== SOURCE RECORDS ==
# # #

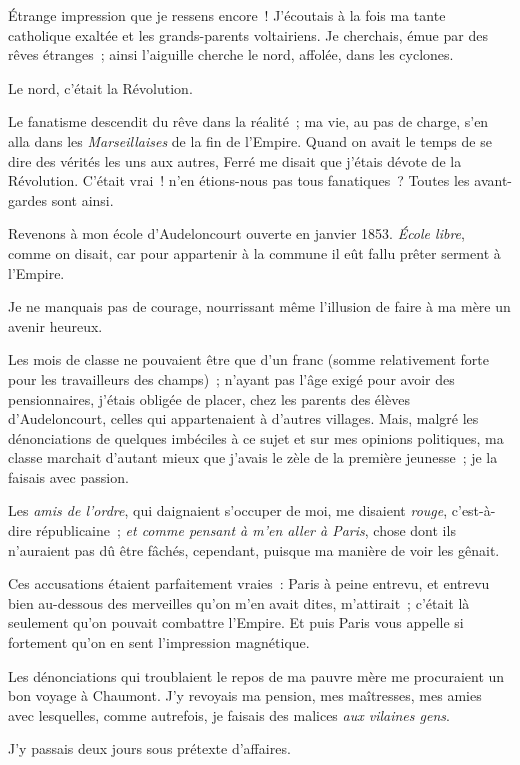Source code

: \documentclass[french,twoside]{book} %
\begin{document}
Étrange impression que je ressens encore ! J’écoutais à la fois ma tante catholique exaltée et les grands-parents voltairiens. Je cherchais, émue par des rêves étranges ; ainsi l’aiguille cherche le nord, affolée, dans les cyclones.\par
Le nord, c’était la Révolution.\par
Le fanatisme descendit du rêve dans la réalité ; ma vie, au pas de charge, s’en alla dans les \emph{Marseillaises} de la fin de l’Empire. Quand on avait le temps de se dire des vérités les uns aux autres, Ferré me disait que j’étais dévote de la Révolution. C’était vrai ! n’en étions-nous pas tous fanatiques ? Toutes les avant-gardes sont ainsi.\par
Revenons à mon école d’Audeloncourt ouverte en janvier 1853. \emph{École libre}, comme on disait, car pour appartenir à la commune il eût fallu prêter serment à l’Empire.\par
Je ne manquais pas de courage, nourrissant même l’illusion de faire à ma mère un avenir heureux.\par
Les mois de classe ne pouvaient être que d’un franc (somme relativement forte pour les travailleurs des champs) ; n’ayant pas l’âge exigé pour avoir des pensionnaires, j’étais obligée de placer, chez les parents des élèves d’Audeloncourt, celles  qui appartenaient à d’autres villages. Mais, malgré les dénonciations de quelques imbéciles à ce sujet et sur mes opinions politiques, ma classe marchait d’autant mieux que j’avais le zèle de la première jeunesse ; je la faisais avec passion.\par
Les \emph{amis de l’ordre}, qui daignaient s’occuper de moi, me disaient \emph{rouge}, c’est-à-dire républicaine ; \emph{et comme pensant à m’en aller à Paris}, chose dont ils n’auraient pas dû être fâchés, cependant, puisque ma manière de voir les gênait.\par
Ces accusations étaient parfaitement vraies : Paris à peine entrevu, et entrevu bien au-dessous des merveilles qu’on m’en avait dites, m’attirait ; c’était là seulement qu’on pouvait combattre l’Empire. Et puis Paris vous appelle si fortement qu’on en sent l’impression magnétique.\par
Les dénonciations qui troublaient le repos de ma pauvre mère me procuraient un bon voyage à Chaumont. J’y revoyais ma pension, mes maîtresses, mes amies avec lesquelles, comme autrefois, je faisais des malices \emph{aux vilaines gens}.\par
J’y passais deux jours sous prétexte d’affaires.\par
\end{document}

# # #

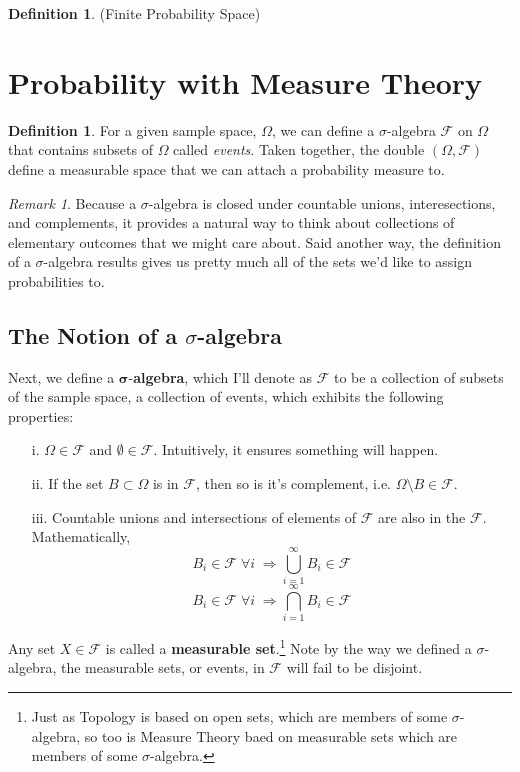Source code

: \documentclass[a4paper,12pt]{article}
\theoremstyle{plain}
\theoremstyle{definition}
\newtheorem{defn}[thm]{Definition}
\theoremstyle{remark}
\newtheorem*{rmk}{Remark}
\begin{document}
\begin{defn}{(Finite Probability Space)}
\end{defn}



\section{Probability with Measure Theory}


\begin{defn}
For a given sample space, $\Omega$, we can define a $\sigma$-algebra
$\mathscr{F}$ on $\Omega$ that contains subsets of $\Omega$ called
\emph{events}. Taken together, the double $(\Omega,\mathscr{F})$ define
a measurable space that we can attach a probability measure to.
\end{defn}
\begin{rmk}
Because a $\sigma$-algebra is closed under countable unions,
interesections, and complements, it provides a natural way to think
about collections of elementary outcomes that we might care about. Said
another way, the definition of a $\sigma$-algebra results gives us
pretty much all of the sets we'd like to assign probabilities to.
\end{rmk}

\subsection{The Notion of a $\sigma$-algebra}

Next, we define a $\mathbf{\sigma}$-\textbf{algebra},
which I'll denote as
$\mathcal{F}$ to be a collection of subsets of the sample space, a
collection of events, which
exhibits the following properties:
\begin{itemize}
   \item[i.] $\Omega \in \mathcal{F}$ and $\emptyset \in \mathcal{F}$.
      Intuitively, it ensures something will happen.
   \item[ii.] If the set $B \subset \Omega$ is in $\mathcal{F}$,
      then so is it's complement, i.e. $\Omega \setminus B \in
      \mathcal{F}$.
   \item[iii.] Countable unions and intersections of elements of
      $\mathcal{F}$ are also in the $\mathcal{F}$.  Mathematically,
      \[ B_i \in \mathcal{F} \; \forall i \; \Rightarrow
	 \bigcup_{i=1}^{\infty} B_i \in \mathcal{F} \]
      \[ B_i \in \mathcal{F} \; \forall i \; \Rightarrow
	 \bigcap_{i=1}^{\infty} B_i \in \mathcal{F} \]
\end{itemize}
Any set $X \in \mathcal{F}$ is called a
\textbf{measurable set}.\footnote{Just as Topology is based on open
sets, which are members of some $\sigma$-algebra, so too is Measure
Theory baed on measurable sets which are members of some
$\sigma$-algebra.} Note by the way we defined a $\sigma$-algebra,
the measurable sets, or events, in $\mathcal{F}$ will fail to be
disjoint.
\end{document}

# # #

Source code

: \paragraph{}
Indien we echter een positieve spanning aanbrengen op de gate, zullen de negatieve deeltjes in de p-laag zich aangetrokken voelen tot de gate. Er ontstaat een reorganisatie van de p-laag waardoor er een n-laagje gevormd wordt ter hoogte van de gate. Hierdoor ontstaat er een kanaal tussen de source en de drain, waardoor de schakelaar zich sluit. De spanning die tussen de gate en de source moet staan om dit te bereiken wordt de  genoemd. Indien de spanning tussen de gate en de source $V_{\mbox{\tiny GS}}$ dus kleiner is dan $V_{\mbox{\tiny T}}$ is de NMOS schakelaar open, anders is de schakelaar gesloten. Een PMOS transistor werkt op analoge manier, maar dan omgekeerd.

# # #

== TASK TO COMPLETE ==
Look through the listing and return each line containing the word "documentclass".

== OUTPUT FOR THIS EXERCISE ==
: \documentclass[french,twoside]{book} %
: \documentclass[a4paper,12pt]{article}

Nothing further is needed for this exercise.